XLA_FFI_DEFINE_HANDLER(handler, do_custom_call,
                       ffi::Ffi::Bind()
                           .Ctx<xla::ffi::PlatformStream<CUstream>>()
                           .Arg<Buffer>()
                           .Arg<Buffer>()
                           .Ret<Buffer>();

XLA_FFI_REGISTER_HANDLER(xla::ffi::GetXlaFfiApi(), "do_custom_call",
                         "CUDA", handler);

Notice first that the GPU custom call function is still a function executed on the CPU. The do_custom_call CPU function is responsible for enqueueing work on the GPU. Here it launches a CUDA kernel, but it could also do something else, like call cuBLAS.

Arguments and results also live on the host, and data member contains a pointer to device (i.e. GPU) memory. Buffers passed to custom call handler have the shape of the underlying device buffers, so the custom call can compute kernel launch parameters from them.

Passing tuples to custom calls

Consider the following custom call.

using xla::ShapeUtil;
using xla::F32;
Shape p0_shape = ShapeUtil::MakeTuple({
    ShapeUtil::MakeShape(F32, {32}),
    ShapeUtil::MakeTuple({
        ShapeUtil::MakeShape(F32, {64}),
        ShapeUtil::MakeShape(F32, {128}),
    }),
    ShapeUtil::MakeShape(F32, {256}),
});
xla::XlaOp p0 = xla::Parameter(0, p0_shape, "p0");

Shape out_shape = ShapeUtil::MakeTuple({
  ShapeUtil::MakeShape(F32, {512}),
  ShapeUtil::MakeShape(F32, {1024}),
});
xla::CustomCall(&b, "do_custom_call", /*operands=*/{p0}, out_shape, ...);

On both CPU and GPU, a tuple is represented in memory as an array of pointers. When XLA calls custom calls with tuple arguments or results it flattens them and passes as regular buffer arguments or results.

Tuple outputs as temp buffers

Tuple inputs to custom calls are a convenience, but they aren't strictly necessary. If we didn't support tuple inputs to custom calls, you could always unpack the tuples using get-tuple-element before passing them to the custom call.

On the other hand, tuple outputs do let you do things you couldn't otherwise.

The obvious reason to have tuple outputs is that tuple outputs are how a custom call (or any other XLA op) returns multiple independent arrays.

But less obviously, a tuple output is also a way to give your custom call temp memory.
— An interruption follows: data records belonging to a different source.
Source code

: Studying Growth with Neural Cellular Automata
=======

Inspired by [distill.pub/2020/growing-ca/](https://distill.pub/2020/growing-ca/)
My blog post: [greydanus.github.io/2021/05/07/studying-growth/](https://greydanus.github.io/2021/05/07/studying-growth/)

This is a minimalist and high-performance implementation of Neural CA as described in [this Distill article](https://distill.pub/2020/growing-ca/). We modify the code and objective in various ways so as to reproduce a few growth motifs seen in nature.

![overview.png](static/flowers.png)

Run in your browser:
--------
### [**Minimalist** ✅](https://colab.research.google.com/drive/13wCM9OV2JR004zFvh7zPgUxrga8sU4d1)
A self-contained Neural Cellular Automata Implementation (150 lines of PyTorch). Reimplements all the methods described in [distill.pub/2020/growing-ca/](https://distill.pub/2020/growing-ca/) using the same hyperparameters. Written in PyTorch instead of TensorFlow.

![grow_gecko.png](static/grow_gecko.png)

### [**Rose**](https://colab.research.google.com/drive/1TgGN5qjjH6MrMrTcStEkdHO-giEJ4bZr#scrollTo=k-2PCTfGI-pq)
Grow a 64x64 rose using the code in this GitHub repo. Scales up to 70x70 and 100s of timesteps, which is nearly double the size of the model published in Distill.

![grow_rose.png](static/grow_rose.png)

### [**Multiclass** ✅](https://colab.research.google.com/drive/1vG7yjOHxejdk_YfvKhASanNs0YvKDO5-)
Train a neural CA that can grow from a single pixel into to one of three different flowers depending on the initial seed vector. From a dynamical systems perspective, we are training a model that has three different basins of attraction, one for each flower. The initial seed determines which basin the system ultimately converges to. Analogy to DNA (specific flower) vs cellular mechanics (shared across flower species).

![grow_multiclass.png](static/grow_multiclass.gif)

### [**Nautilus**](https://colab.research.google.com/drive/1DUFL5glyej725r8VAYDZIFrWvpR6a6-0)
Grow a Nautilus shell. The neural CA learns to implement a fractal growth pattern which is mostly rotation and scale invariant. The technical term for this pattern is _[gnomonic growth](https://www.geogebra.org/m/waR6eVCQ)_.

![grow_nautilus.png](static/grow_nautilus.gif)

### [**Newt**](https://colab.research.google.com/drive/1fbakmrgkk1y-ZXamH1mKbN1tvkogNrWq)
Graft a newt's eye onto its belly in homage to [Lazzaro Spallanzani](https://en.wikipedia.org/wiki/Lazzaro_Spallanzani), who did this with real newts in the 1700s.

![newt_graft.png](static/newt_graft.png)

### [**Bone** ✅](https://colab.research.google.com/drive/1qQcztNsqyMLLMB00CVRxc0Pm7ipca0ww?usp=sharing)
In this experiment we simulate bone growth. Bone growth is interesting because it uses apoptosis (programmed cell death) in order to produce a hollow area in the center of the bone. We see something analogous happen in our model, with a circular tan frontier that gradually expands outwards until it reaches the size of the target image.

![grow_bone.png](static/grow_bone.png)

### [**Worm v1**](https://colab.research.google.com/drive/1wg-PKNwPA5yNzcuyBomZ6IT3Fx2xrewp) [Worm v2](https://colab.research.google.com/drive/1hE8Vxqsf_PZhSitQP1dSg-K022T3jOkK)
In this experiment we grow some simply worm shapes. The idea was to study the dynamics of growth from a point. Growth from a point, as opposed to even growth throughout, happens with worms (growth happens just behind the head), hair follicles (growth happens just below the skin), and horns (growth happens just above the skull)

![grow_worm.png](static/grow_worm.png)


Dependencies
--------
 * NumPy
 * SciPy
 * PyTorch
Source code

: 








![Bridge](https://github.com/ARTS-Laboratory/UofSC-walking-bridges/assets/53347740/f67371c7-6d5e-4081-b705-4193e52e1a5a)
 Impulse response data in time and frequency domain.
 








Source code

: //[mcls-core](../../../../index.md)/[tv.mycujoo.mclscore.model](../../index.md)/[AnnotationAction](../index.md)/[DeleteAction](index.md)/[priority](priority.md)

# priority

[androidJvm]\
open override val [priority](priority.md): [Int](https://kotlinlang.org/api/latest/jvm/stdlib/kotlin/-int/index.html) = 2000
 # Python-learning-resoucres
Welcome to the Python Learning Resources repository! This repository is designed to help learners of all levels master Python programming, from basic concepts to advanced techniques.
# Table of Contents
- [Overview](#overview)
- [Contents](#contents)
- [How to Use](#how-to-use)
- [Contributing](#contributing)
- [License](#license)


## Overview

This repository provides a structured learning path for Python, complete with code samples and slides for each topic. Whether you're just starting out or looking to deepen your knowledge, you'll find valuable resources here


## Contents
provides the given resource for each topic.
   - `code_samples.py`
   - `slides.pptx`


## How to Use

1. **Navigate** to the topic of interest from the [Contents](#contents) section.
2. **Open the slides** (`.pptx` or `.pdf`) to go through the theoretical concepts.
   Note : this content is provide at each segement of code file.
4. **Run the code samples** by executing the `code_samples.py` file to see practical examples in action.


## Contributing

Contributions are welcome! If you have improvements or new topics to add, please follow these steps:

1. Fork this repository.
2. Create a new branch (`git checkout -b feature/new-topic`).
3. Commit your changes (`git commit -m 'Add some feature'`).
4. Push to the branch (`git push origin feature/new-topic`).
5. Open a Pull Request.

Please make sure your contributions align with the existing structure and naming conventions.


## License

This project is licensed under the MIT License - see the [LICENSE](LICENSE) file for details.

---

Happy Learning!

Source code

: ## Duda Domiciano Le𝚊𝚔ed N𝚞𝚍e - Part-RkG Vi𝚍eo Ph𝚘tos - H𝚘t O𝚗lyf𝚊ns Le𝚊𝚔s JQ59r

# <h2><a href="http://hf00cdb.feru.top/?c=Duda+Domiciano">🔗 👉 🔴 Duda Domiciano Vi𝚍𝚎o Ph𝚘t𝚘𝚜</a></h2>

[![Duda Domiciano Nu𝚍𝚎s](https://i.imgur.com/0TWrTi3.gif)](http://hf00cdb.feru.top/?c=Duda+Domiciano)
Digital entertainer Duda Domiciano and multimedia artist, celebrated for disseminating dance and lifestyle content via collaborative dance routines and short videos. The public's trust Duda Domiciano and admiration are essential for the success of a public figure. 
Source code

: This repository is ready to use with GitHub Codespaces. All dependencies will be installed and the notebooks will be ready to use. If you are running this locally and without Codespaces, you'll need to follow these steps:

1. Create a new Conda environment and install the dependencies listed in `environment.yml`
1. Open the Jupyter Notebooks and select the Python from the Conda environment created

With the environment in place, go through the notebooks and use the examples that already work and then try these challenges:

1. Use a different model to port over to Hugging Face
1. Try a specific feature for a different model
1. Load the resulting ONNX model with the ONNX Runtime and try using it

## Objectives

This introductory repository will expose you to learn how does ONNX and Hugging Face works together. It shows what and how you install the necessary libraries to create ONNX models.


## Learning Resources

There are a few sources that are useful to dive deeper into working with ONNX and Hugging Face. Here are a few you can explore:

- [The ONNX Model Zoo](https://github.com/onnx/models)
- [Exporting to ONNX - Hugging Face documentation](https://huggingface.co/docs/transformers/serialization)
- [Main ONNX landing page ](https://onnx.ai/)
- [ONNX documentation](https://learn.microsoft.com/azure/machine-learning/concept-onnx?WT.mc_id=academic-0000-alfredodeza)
Yes, an output can represent a temp buffer. Consider, an output buffer has the property that the op can write to it, and it can read from it after it's been written to. That's exactly what you want from a temp buffer.

In the example above, suppose we wanted to use the F32[1024] as a temp buffer. Then we'd write the HLO just as above, and we'd simply never read tuple index 1 of the custom call's output.